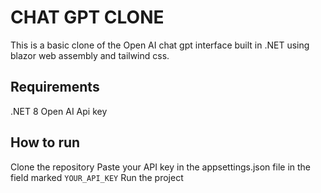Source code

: # CHAT GPT CLONE
This is a basic clone of the Open AI chat gpt interface built in .NET using blazor web assembly and tailwind css.

## Requirements
.NET 8 
Open AI Api key

## How to run
Clone the repository
Paste your API key in the appsettings.json file in the field marked `YOUR_API_KEY`
Run the project 
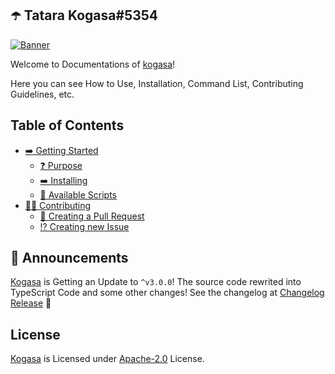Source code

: <div align="cemter">

## ☂️ Tatara Kogasa#5354

[![Banner](https://cdn.upload.systems/uploads/jIwkxukV.png)](https://github.com/gifaldyazkaa/kogasa-dscbot)

</div>

Welcome to Documentations of [kogasa](https://github.com/gifaldyazkaa/kogasa-dscbot)!

Here you can see How to Use, Installation, Command List, Contributing Guidelines, etc.

## Table of Contents

- [➡️ Getting Started](p/getting-started.md)
  - [❓ Purpose](p/getting-started.md#-purpose)
  - [➡️ Installing](p/getting-started.md#-installing)
  - [📃 Available Scripts](p/getting-started.md#-available-scripts)
- [👨‍💻 Contributing](p/contributing-guidelines.md)
  - [📨 Creating a Pull Request](p/contributing-guidelines.md#-creating-a-pull-request)
  - [⁉️ Creating new Issue](p/contributing-guidelines.md#-creating-new-issue)

## 📢 Announcements

[Kogasa](https://github.com/gifaldyazkaa/kogasa-dscbot) is Getting an Update to `^v3.0.0`! The source code rewrited into TypeScript Code and some other changes! See the changelog at [Changelog Release](https://github.com/gifaldyazkaa/kogasa-dscbot/blob/master/docs/changelog.md) 🎉

## License

[Kogasa](https://github.com/gifaldyazkaa/kogasa-dscbot) is Licensed under [Apache-2.0](https://github.com/gifaldyazkaa/kogasa-dscbot/blob/master/LICENSE) License.
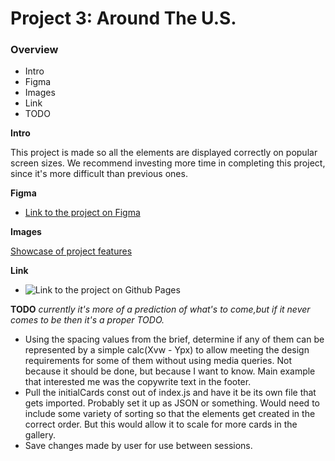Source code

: # Project 3: Around The U.S.

### Overview  

* Intro  
* Figma  
* Images
* Link
* TODO

**Intro**
  
This project is made so all the elements are displayed correctly on popular screen sizes. We recommend investing more time in completing this project, since it's more difficult than previous ones.  
  
**Figma**  
  
* [Link to the project on Figma](https://www.figma.com/file/ii4xxsJ0ghevUOcssTlHZv/Sprint-3%3A-Around-the-US?node-id=0%3A1)  
  
**Images**  
  
[Showcase of project features](../assets/around_US_showcase.gif?raw=true)

**Link**
* ![Link to the project on Github Pages](https://meidoragon.github.cio/se_project_aroundtheus/)

**TODO** *currently it's more of a prediction of what's to come,but if it never comes to be then it's a proper TODO.*

* Using the spacing values from the brief, determine if any of them can be represented by a simple calc(Xvw - Ypx) to allow meeting the design requirements for some of them without using media queries. Not because it should be done, but because I want to know. Main example that interested me was the copywrite text in the footer. 
* Pull the initialCards const out of index.js and have it be its own file that gets imported. Probably set it up as JSON or something. Would need to include some variety of sorting so that the elements get created in the correct order. But this would allow it to scale for more cards in the gallery.
* Save changes made by user for use between sessions.
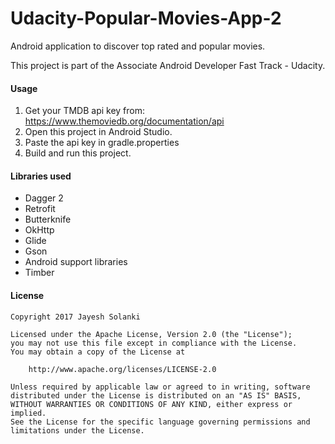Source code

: # Udacity-Popular-Movies-App-2
Android application to discover top rated and popular movies.

This project is part of the Associate Android Developer Fast Track - Udacity.


#### Usage

1. Get your TMDB api key from: https://www.themoviedb.org/documentation/api
2. Open this project in Android Studio.
3. Paste the api key in gradle.properties
4. Build and run this project.

#### Libraries used
* Dagger 2
* Retrofit
* Butterknife
* OkHttp
* Glide
* Gson
* Android support libraries
* Timber

#### License
    Copyright 2017 Jayesh Solanki

    Licensed under the Apache License, Version 2.0 (the "License");
    you may not use this file except in compliance with the License.
    You may obtain a copy of the License at

        http://www.apache.org/licenses/LICENSE-2.0

    Unless required by applicable law or agreed to in writing, software
    distributed under the License is distributed on an "AS IS" BASIS,
    WITHOUT WARRANTIES OR CONDITIONS OF ANY KIND, either express or implied.
    See the License for the specific language governing permissions and
    limitations under the License.
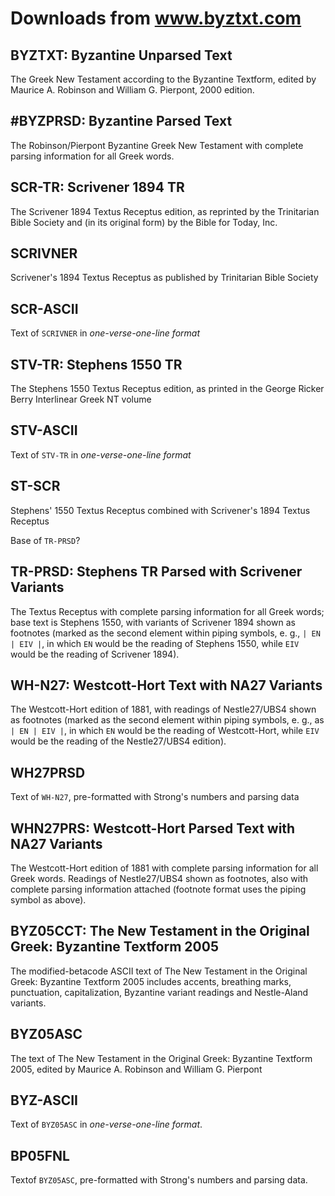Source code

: # Downloads from www.byztxt.com


## BYZTXT:   Byzantine Unparsed Text

The Greek New Testament according to the Byzantine Textform, edited by Maurice
A. Robinson and William G. Pierpont, 2000 edition.

## #BYZPRSD:  Byzantine Parsed Text

The Robinson/Pierpont Byzantine Greek New Testament with complete parsing
information for all Greek words. 

## SCR-TR:   Scrivener 1894 TR

The Scrivener 1894 Textus Receptus edition, as reprinted by the Trinitarian
Bible Society and (in its original form) by the Bible for Today, Inc. 

## SCRIVNER

Scrivener's 1894 Textus Receptus as published by Trinitarian Bible Society

## SCR-ASCII

Text of `SCRIVNER` in *one-verse-one-line format*

## STV-TR:   Stephens 1550 TR

The Stephens 1550 Textus Receptus edition, as printed in the George Ricker
Berry Interlinear Greek NT volume

## STV-ASCII

Text of `STV-TR` in *one-verse-one-line format*

## ST-SCR 

Stephens' 1550 Textus Receptus combined with Scrivener's 1894 Textus Receptus

Base of `TR-PRSD`?

## TR-PRSD:  Stephens TR Parsed with Scrivener Variants

The Textus Receptus with complete parsing information for all Greek words; base
text is Stephens 1550, with variants of Scrivener 1894 shown as footnotes
(marked as the second element within piping symbols, e. g., `| EN | EIV |`, in
which `EN` would be the reading of Stephens 1550, while `EIV` would be the reading
of Scrivener 1894).


## WH-N27:   Westcott-Hort Text with NA27 Variants

The Westcott-Hort edition of 1881, with readings of Nestle27/UBS4 shown as
footnotes (marked as the second element within piping symbols, e. g., as 
`| EN | EIV |`, in which `EN` would be the reading of Westcott-Hort, while `EIV` would be
the reading of the Nestle27/UBS4 edition). 

## WH27PRSD

Text of `WH-N27`, pre-formatted with Strong's numbers and parsing data

## WHN27PRS: Westcott-Hort Parsed Text with NA27 Variants

The Westcott-Hort edition of 1881 with complete parsing information for all
Greek words. Readings of Nestle27/UBS4 shown as footnotes, also with complete
parsing information attached (footnote format uses the piping symbol as above). 

## BYZ05CCT: The New Testament in the Original Greek: Byzantine Textform 2005

The modified-betacode ASCII text of The New Testament in the Original Greek:
Byzantine Textform 2005 includes accents, breathing marks, punctuation,
capitalization, Byzantine variant readings and Nestle-Aland variants. 

## BYZ05ASC

The text of The New Testament in the Original
Greek: Byzantine Textform 2005, edited by
Maurice A. Robinson and William G. Pierpont

## BYZ-ASCII

Text of `BYZ05ASC` in *one-verse-one-line format*.

## BP05FNL

Textof `BYZ05ASC`, pre-formatted with Strong's numbers and parsing data.
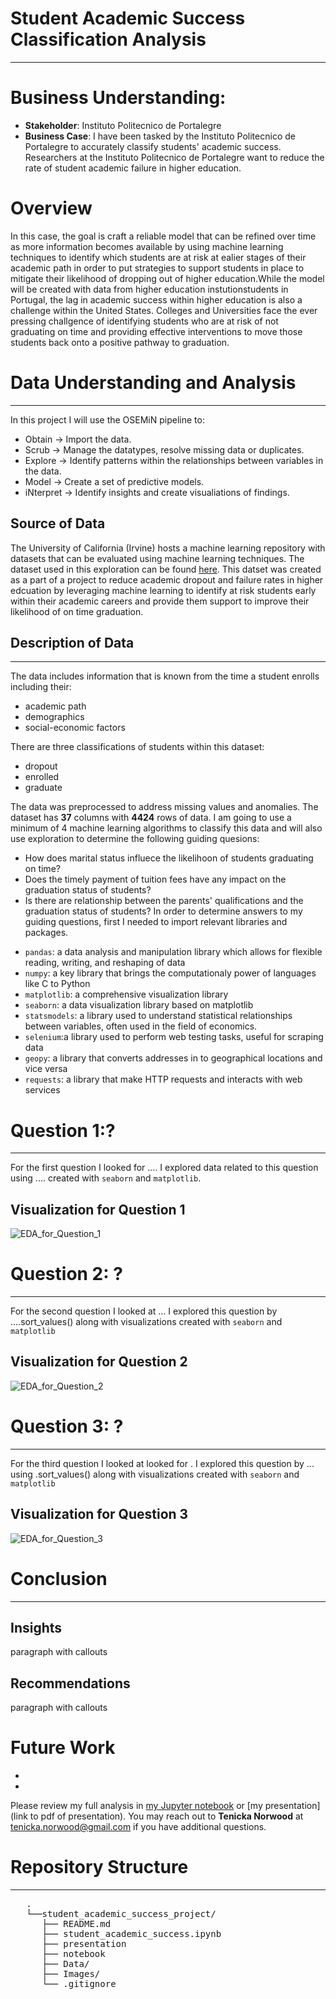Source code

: # Student Academic Success Classification Analysis
***




# Business Understanding:
* __Stakeholder__: Instituto Politecnico de Portalegre
* __Business Case__: I have been tasked by the Instituto Politecnico de Portalegre to accurately classify students' academic success. Researchers at the Instituto Politecnico de Portalegre want to reduce the rate of student academic failure in higher education. 

# Overview
In this case, the goal is craft a reliable model that can be refined over time as more information becomes available by using machine learning techniques to identify which students are at risk at ealier stages of their academic path in order to put strategies to support students in place to mitigate their likelihood of dropping out of higher education.While the model will be created with data from higher education instutionstudents in Portugal, the lag in academic success within higher education is also a challenge within the United States. Colleges and Universities face the ever pressing challgence of identifying students who are at risk of not graduating on time and providing effective interventions to move those students back onto a positive pathway to graduation. 

 # Data Understanding and Analysis
***
In this project I will use the OSEMiN pipeline to:

* Obtain → Import the data.
* Scrub → Manage the datatypes, resolve missing data or duplicates.
* Explore → Identify patterns within the relationships between variables in the data.
* Model → Create a set of predictive models.
* iNterpret → Identify insights and create visualiations of findings.

## Source of Data
The University of California (Irvine) hosts a machine learning repository with datasets that can be evaluated using machine learning techniques. The dataset used in this exploration can be found [here](https://archive.ics.uci.edu/dataset/697/predict+students+dropout+and+academic+success). This datset was created as a part of a project to reduce academic dropout and failure rates in higher edcuation by leveraging machine learning to identify at risk students early within their academic careers and provide them support to improve their likelihood of on time graduation.  


## Description of Data
***
The data includes information that is known from the time a student enrolls including their:
- academic path
- demographics
- social-economic factors

There are three classifications of students within this dataset:
- dropout
- enrolled
- graduate

The data was preprocessed to address missing values and anomalies. The dataset has __37__ columns with __4424__ rows of data. I am going to use a minimum of 4 machine learning algorithms to classify this data and will also use exploration to determine the following guiding quesions:

- How does marital status influece the likelihoon of students graduating on time?
- Does the timely payment of tuition fees have any impact on the graduation status of students?
- Is there are relationship between the parents' qualifications and the graduation status of students?
In order to determine answers to my guiding questions, first I needed to import relevant libraries and packages.

* <code>pandas</code>: a data analysis and manipulation library which allows for flexible reading, writing, and reshaping of data
* <code>numpy</code>: a key library that brings the computationaly power of languages like C to Python
* <code>matplotlib</code>: a comprehensive visualization library
* <code>seaborn</code>: a data visualization library based on matplotlib
* <code>statsmodels</code>: a library used to understand statistical relationships between variables, often used in the field of economics.
* <code>selenium</code>:a library used to perform web testing tasks, useful for scraping data 
* <code>geopy</code>: a library that converts addresses in to geographical locations and vice versa
* <code>requests</code>: a library that make HTTP requests and interacts with web services


# Question 1:?
***
For the first question I looked for .... I explored data related to this question using .... created with <code>seaborn</code> and <code>matplotlib</code>.

## Visualization for Question 1

![EDA_for_Question_1](Images/EDA_for_Question_1.png)

# Question 2:  ?
***
For the second question I looked at ... I explored this question by ...<cod>.sort_values()</code> along with visualizations created with <code>seaborn</code> and <code>matplotlib</code>

## Visualization for Question 2

![EDA_for_Question_2](Images/EDA_for_Question_2.png)

# Question 3: ?
***
For the third question I looked at looked for . I explored this question by ... using <cod>.sort_values()</code> along with visualizations created with <code>seaborn</code> and <code>matplotlib</code>

## Visualization for Question 3

![EDA_for_Question_3](Images/EDA_for_Question_3.png)

# Conclusion
***
## Insights
paragraph with callouts

## Recommendations
paragraph with callouts

# Future Work
*
*

Please review my full analysis in [my Jupyter notebook](https://github.com/dataeducator/student_academic_success/tree/main) or [my presentation](link to pdf of presentation).
You may reach out to __Tenicka Norwood__ at tenicka.norwood@gmail.com if you have additional questions.

# Repository Structure
***
<pre>
   .
   └──student_academic_success_project/
      ├── README.md                                            Overview for project reviewers  
      ├── student_academic_success.ipynb                       Documentation of Full Analysis in Jupyter notebook
      ├── presentation                                         PDF version of Full Analysis shown in a slidedeck
      ├── notebook                                             PDF version of Full Analysis shown in Jupyter notebook
      ├── Data/                                                Externally sourced data  
      ├── Images/                                              Includes images generated from python code and sourced externally
      └── .gitignore                                           Specifies intentionally untracked files
 </pre>
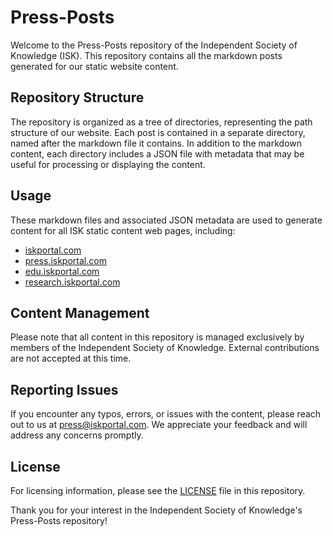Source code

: # Press-Posts

Welcome to the Press-Posts repository of the Independent Society of Knowledge (ISK). This repository contains all the markdown posts generated for our static website content.

## Repository Structure

The repository is organized as a tree of directories, representing the path structure of our website. Each post is contained in a separate directory, named after the markdown file it contains. In addition to the markdown content, each directory includes a JSON file with metadata that may be useful for processing or displaying the content.

## Usage

These markdown files and associated JSON metadata are used to generate content for all ISK static content web pages, including:

- [iskportal.com](https://iskportal.com)
- [press.iskportal.com](https://press.iskportal.com)
- [edu.iskportal.com](https://edu.iskportal.com)
- [research.iskportal.com](https://research.iskportal.com)

## Content Management

Please note that all content in this repository is managed exclusively by members of the Independent Society of Knowledge. External contributions are not accepted at this time.

## Reporting Issues

If you encounter any typos, errors, or issues with the content, please reach out to us at press@iskportal.com. We appreciate your feedback and will address any concerns promptly.

## License

For licensing information, please see the [LICENSE](LICENSE) file in this repository.

Thank you for your interest in the Independent Society of Knowledge's Press-Posts repository!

* **What to work on**: Each line from the first line of the data above through the one containing "- [➡️ Getting Started](p/getting-started.md)" must be set down exactly; the pictures must not be.

* **Exercise response**:
Source code

: # CHAT GPT CLONE
This is a basic clone of the Open AI chat gpt interface built in .NET using blazor web assembly and tailwind css.

## Requirements
.NET 8 
Open AI Api key

## How to run
Clone the repository
Paste your API key in the appsettings.json file in the field marked `YOUR_API_KEY`
Run the project 
Source code

: <div align="cemter">

## ☂️ Tatara Kogasa#5354

[![Banner](https://cdn.upload.systems/uploads/jIwkxukV.png)](https://github.com/gifaldyazkaa/kogasa-dscbot)

</div>

Welcome to Documentations of [kogasa](https://github.com/gifaldyazkaa/kogasa-dscbot)!

Here you can see How to Use, Installation, Command List, Contributing Guidelines, etc.

## Table of Contents

- [➡️ Getting Started](p/getting-started.md)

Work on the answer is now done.